■ **Your goal**
Please output every record below exactly as written, leaving out any pictures.
--- Record excerpts ---
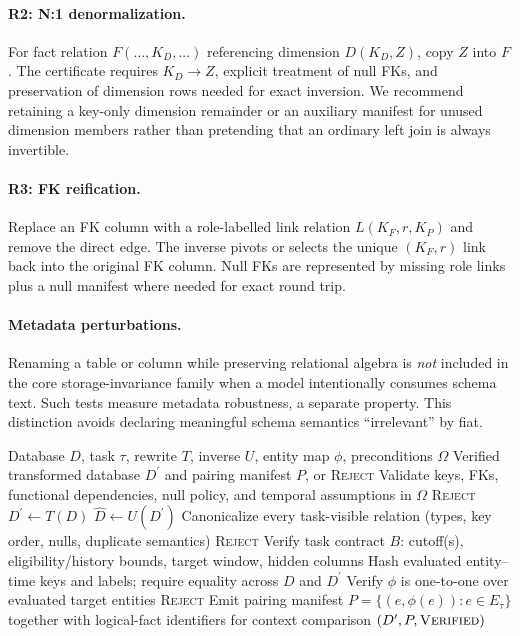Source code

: \documentclass[runningheads]{llncs}
\newcommand{\task}{\tau}
\begin{document}
\paragraph{R2: N:1 denormalization.}
For fact relation $F(\ldots,K_D,\ldots)$ referencing dimension $D(K_D,Z)$, copy $Z$ into $F$. The certificate requires $K_D\rightarrow Z$, explicit treatment of null FKs, and preservation of dimension rows needed for exact inversion. We recommend retaining a key-only dimension remainder or an auxiliary manifest for unused dimension members rather than pretending that an ordinary left join is always invertible.

\paragraph{R3: FK reification.}
Replace an FK column with a role-labelled link relation $L(K_F,r,K_P)$ and remove the direct edge. The inverse pivots or selects the unique $(K_F,r)$ link back into the original FK column. Null FKs are represented by missing role links plus a null manifest where needed for exact round trip.

\paragraph{Metadata perturbations.}
Renaming a table or column while preserving relational algebra is \emph{not} included in the core storage-invariance family when a model intentionally consumes schema text. Such tests measure metadata robustness, a separate property. This distinction avoids declaring meaningful schema semantics ``irrelevant'' by fiat.

\begin{algorithm}[t]
\caption{Certificate verification and paired-entity manifest construction}
\label{alg:cert}
\begin{algorithmic}[1]
\Require Database $D$, task $\task$, rewrite $T$, inverse $U$, entity map $\phi$, preconditions $\Omega$
\Ensure Verified transformed database $D^{\prime}$ and pairing manifest $P$, or \textsc{Reject}
\State Validate keys, FKs, functional dependencies, null policy, and temporal assumptions in $\Omega$
 \State \Return \textsc{Reject} \EndIf
\State $D^{\prime}\gets T(D)$
\State $\widehat D\gets U(D^{\prime})$
\State Canonicalize every task-visible relation (types, key order, nulls, duplicate semantics)
\If{$\operatorname{hash}_{\task}(\widehat D)\neq\operatorname{hash}_{\task}(D)$}
    \State \Return \textsc{Reject}
\EndIf
\State Verify task contract $B$: cutoff(s), eligibility/history bounds, target window, hidden columns
\State Hash evaluated entity--time keys and labels; require equality across $D$ and $D^{\prime}$
\State Verify $\phi$ is one-to-one over evaluated target entities
 \State \Return \textsc{Reject} \EndIf
\State Emit pairing manifest $P=\{(e,\phi(e)):e\in E_{\task}\}$ together with logical-fact identifiers for context comparison
\State \Return $(D^{\prime},P,\textsc{Verified})$
\end{algorithmic}
\end{algorithm}
\end{document}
---
■ **Solution to this problem**
Source code

: \documentclass[runningheads]{llncs}
\newcommand{\task}{\tau}
\begin{document}
\paragraph{R2: N:1 denormalization.}
For fact relation $F(\ldots,K_D,\ldots)$ referencing dimension $D(K_D,Z)$, copy $Z$ into $F$. The certificate requires $K_D\rightarrow Z$, explicit treatment of null FKs, and preservation of dimension rows needed for exact inversion. We recommend retaining a key-only dimension remainder or an auxiliary manifest for unused dimension members rather than pretending that an ordinary left join is always invertible.

\paragraph{R3: FK reification.}
Replace an FK column with a role-labelled link relation $L(K_F,r,K_P)$ and remove the direct edge. The inverse pivots or selects the unique $(K_F,r)$ link back into the original FK column. Null FKs are represented by missing role links plus a null manifest where needed for exact round trip.

\paragraph{Metadata perturbations.}
Renaming a table or column while preserving relational algebra is \emph{not} included in the core storage-invariance family when a model intentionally consumes schema text. Such tests measure metadata robustness, a separate property. This distinction avoids declaring meaningful schema semantics ``irrelevant'' by fiat.

\begin{algorithm}[t]
\caption{Certificate verification and paired-entity manifest construction}
\label{alg:cert}
\begin{algorithmic}[1]
\Require Database $D$, task $\task$, rewrite $T$, inverse $U$, entity map $\phi$, preconditions $\Omega$
\Ensure Verified transformed database $D^{\prime}$ and pairing manifest $P$, or \textsc{Reject}
\State Validate keys, FKs, functional dependencies, null policy, and temporal assumptions in $\Omega$
 \State \Return \textsc{Reject} \EndIf
\State $D^{\prime}\gets T(D)$
\State $\widehat D\gets U(D^{\prime})$
\State Canonicalize every task-visible relation (types, key order, nulls, duplicate semantics)
\If{$\operatorname{hash}_{\task}(\widehat D)\neq\operatorname{hash}_{\task}(D)$}
    \State \Return \textsc{Reject}
\EndIf
\State Verify task contract $B$: cutoff(s), eligibility/history bounds, target window, hidden columns
\State Hash evaluated entity--time keys and labels; require equality across $D$ and $D^{\prime}$
\State Verify $\phi$ is one-to-one over evaluated target entities
 \State \Return \textsc{Reject} \EndIf
\State Emit pairing manifest $P=\{(e,\phi(e)):e\in E_{\task}\}$ together with logical-fact identifiers for context comparison
\State \Return $(D^{\prime},P,\textsc{Verified})$
\end{algorithmic}
\end{algorithm}
\end{document}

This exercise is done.